Last week Lotus confirmed that Peter Horbury - a famed British designer with more than four decades of experience under his belt - had been appointed its Senior Vice President of Design. Given that he'd already held the same position for Geely Auto, and therefore supervised the work of its subsidiary brands, it's safe to assume that Horbury is a fan of Lotus's recent output - now he has the job of directly overseeing a product rollout that promises to reconfigure the brand as a Porsche-like market presence.
It is quite the brief, and it will take some deft handiwork with the magic markers to ensure that future electric SUVs seem like genuine Lotus products and not merely sales volume generators. Fortunately he can rely on an impressive back room staff, with Russell Carr and Ben Payne (responsible for Lotus's Coventry studio) both on hand to help with a formidable in-tray.
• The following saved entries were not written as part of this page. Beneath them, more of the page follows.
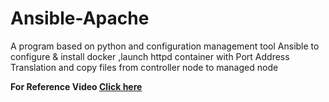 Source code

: # Ansible-Apache
A program based on python and configuration management tool Ansible to configure & install docker ,launch httpd container with Port Address Translation and copy files from controller node to managed node 



<b>For Reference Video <a href="https://www.linkedin.com/posts/mubingirach_python3-awscsa-ansible-activity-6779852500116762624-Vc-d">Click here</a>
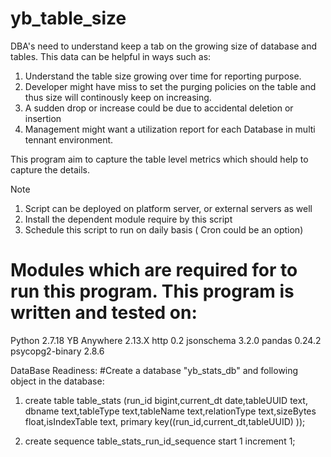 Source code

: # yb_table_size

DBA's need to understand keep a tab on the growing size of database and tables. This data can be helpful in ways such as:

1) Understand the table size growing over time for reporting purpose.
2) Developer might have miss to set the purging policies on the table and thus size will continously keep on increasing.
3) A sudden drop or increase could be due to accidental deletion or insertion
4) Management might want a utilization report for each Database in multi tennant environment.

This program aim to capture the table level metrics which should help to capture the details.

Note
1) Script can be deployed on platform server, or external servers as well
2) Install the dependent module require by this script
3) Schedule this script to run on daily basis ( Cron could be an option)

# Modules which are required for to run this program. This program is written and tested on:

Python 2.7.18
YB Anywhere 2.13.X
http                               0.2
jsonschema                         3.2.0
pandas                             0.24.2
psycopg2-binary                    2.8.6

DataBase Readiness:
#Create a database "yb_stats_db" and following object in the database:

1) create table table_stats (run_id bigint,current_dt date,tableUUID text, dbname text,tableType text,tableName text,relationType text,sizeBytes float,isIndexTable text, primary key((run_id,current_dt,tableUUID) ));

2) create sequence table_stats_run_id_sequence start 1 increment 1;
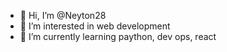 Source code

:- 👋 Hi, I’m @Neyton28
- 👀 I’m interested in web development
- 🌱 I’m currently learning paython, dev ops, react
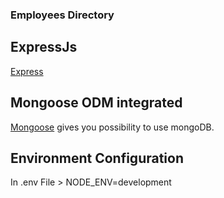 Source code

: <h3>Employees Directory</h3>

## ExpressJs

[Express](https://expressjs.com/)

## Mongoose ODM integrated

[Mongoose](https://mongoosejs.com/) gives you possibility to use mongoDB.


## Environment Configuration

In .env File > NODE_ENV=development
Certainly the new boss owes Carr a pint for the new Emira. Lotus's all-singing replacement for the Evora, Elise and Exige - not to mention its last combustion engined model ever - needed to leave the gate like a rocket, and common consensus suggests it has. Much more so than the ultra-rare Evija, the Emira sets the tone for future Geely-bankrolled output, making its near-term success vitally important to a brand trying to reinvent itself in a way that is sympathetic to its shadow-casting past.
"We want it to be modern, beautiful, memorable, thrilling to look at - but also recognisable as a Lotus," Carr says pointedly in a video devoted to the subject of the new model's design. He has talked previously about not just making a Lotus that seemed shrink-wrapped around its components, but also hunkered down on its wheels - and reiterates here just how important those larger alloys are to the Emira's terrific stance.
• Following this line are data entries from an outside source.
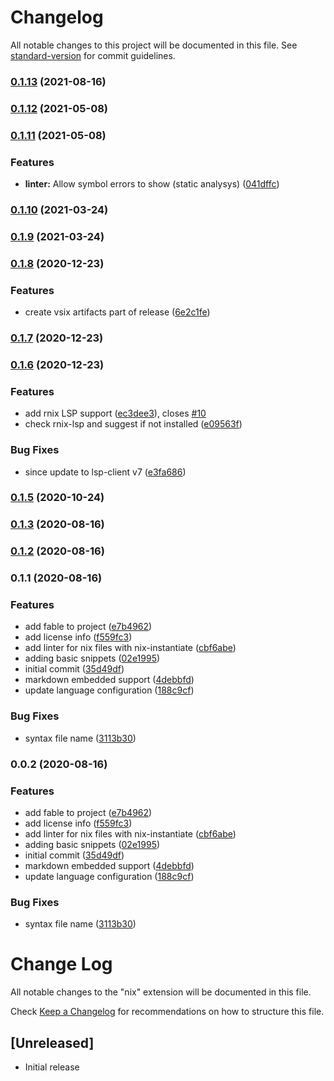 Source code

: # Changelog

All notable changes to this project will be documented in this file. See [standard-version](https://github.com/conventional-changelog/standard-version) for commit guidelines.

### [0.1.13](https://github.com/jnoortheen/vscode-nix-ide/compare/v0.1.12...v0.1.13) (2021-08-16)

### [0.1.12](https://github.com/jnoortheen/vscode-nix-ide/compare/v0.1.11...v0.1.12) (2021-05-08)

### [0.1.11](https://github.com/jnoortheen/vscode-nix-ide/compare/v0.1.10...v0.1.11) (2021-05-08)


### Features

* **linter:** Allow symbol errors to show (static analysys) ([041dffc](https://github.com/jnoortheen/vscode-nix-ide/commit/041dffc92fae798c41ed211ee805ee6ce5772c5f))

### [0.1.10](https://github.com/jnoortheen/vscode-nix-ide/compare/v0.1.9...v0.1.10) (2021-03-24)

### [0.1.9](https://github.com/jnoortheen/vscode-nix-ide/compare/v0.1.8...v0.1.9) (2021-03-24)

### [0.1.8](https://github.com/jnoortheen/vscode-nix-ide/compare/v0.1.7...v0.1.8) (2020-12-23)


### Features

* create vsix artifacts part of release ([6e2c1fe](https://github.com/jnoortheen/vscode-nix-ide/commit/6e2c1fe962744936669b47a5b42b57f6d19b304c))

### [0.1.7](https://github.com/jnoortheen/vscode-nix-ide/compare/v0.1.6...v0.1.7) (2020-12-23)

### [0.1.6](https://github.com/jnoortheen/vscode-nix-ide/compare/v0.1.5...v0.1.6) (2020-12-23)


### Features

* add rnix LSP support ([ec3dee3](https://github.com/jnoortheen/vscode-nix-ide/commit/ec3dee34ba273d181593e647f305de10d54e5e10)), closes [#10](https://github.com/jnoortheen/vscode-nix-ide/issues/10)
* check rnix-lsp and suggest if not installed ([e09563f](https://github.com/jnoortheen/vscode-nix-ide/commit/e09563f849fd7cb9d28c688a1c0c3bd2da890041))


### Bug Fixes

* since update to lsp-client v7 ([e3fa686](https://github.com/jnoortheen/vscode-nix-ide/commit/e3fa686464dcac5319ddae5a5d23904c4f5bc487))

### [0.1.5](https://github.com/jnoortheen/vscode-nix-ide/compare/v0.1.3...v0.1.5) (2020-10-24)

### [0.1.3](https://github.com/jnoortheen/vscode-nix-ide/compare/v0.1.2...v0.1.3) (2020-08-16)

### [0.1.2](https://github.com/jnoortheen/vscode-nix-ide/compare/v0.1.1...v0.1.2) (2020-08-16)

### 0.1.1 (2020-08-16)


### Features

* add fable to project ([e7b4962](https://github.com/jnoortheen/vscode-nix-ide/commit/e7b49622ed06a2ad7d9bb7d69ed5a1ef6d0af9e5))
* add license info ([f559fc3](https://github.com/jnoortheen/vscode-nix-ide/commit/f559fc3cd41980d698fb62a18c5f4b636d32c403))
* add linter for nix files with nix-instantiate ([cbf6abe](https://github.com/jnoortheen/vscode-nix-ide/commit/cbf6abef33a948bdbc5c9c54019e93d0320ba965))
* adding basic snippets ([02e1995](https://github.com/jnoortheen/vscode-nix-ide/commit/02e199541e6db1f74c6a2de680957f81a9afa498))
* initial commit ([35d49df](https://github.com/jnoortheen/vscode-nix-ide/commit/35d49df84975c0f3940173f0be517f5bc94528b3))
* markdown embedded support ([4debbfd](https://github.com/jnoortheen/vscode-nix-ide/commit/4debbfd90884930c5e7f5d49141fd5017dd23d56))
* update language configuration ([188c9cf](https://github.com/jnoortheen/vscode-nix-ide/commit/188c9cfecbcf5b8cb73f1c98ba9435eb68c394b6))


### Bug Fixes

* syntax file name ([3113b30](https://github.com/jnoortheen/vscode-nix-ide/commit/3113b3073f1ec62bed8a4eddc9cb7dab994b97c9))

### 0.0.2 (2020-08-16)


### Features

* add fable to project ([e7b4962](https://github.com/jnoortheen/vscode-nix-ide/commit/e7b49622ed06a2ad7d9bb7d69ed5a1ef6d0af9e5))
* add license info ([f559fc3](https://github.com/jnoortheen/vscode-nix-ide/commit/f559fc3cd41980d698fb62a18c5f4b636d32c403))
* add linter for nix files with nix-instantiate ([cbf6abe](https://github.com/jnoortheen/vscode-nix-ide/commit/cbf6abef33a948bdbc5c9c54019e93d0320ba965))
* adding basic snippets ([02e1995](https://github.com/jnoortheen/vscode-nix-ide/commit/02e199541e6db1f74c6a2de680957f81a9afa498))
* initial commit ([35d49df](https://github.com/jnoortheen/vscode-nix-ide/commit/35d49df84975c0f3940173f0be517f5bc94528b3))
* markdown embedded support ([4debbfd](https://github.com/jnoortheen/vscode-nix-ide/commit/4debbfd90884930c5e7f5d49141fd5017dd23d56))
* update language configuration ([188c9cf](https://github.com/jnoortheen/vscode-nix-ide/commit/188c9cfecbcf5b8cb73f1c98ba9435eb68c394b6))


### Bug Fixes

* syntax file name ([3113b30](https://github.com/jnoortheen/vscode-nix-ide/commit/3113b3073f1ec62bed8a4eddc9cb7dab994b97c9))

# Change Log

All notable changes to the "nix" extension will be documented in this file.

Check [Keep a Changelog](http://keepachangelog.com/) for recommendations on how to structure this file.

## [Unreleased]

- Initial release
He continues: "So with Emira what we were trying to do is really create a car that had the visual appeal of a supercar, but in [the] category of sports cars." This is the thread found in much of Carr's previous efforts - not least the Evora - but it is arguably brought to impressive fruition in the Emira. Few truly compact models have done a better job of downsizing the exotic appeal of a supercar in something predominately aimed at the slightly less well-heeled.
Obviously Carr is keen to point out some interesting details amid the generalities (and who wouldn't revel in the fact that the tailpipe perforations are shaped to mimic the Lotus badge) but mostly the video is about reinforcing that the "car looks athletic and agile - because that's the way it drives." If Lotus manages to stick to this overriding theme under Horbury's leadership, we've every reason to be hopeful about its wilfully assertive new direction.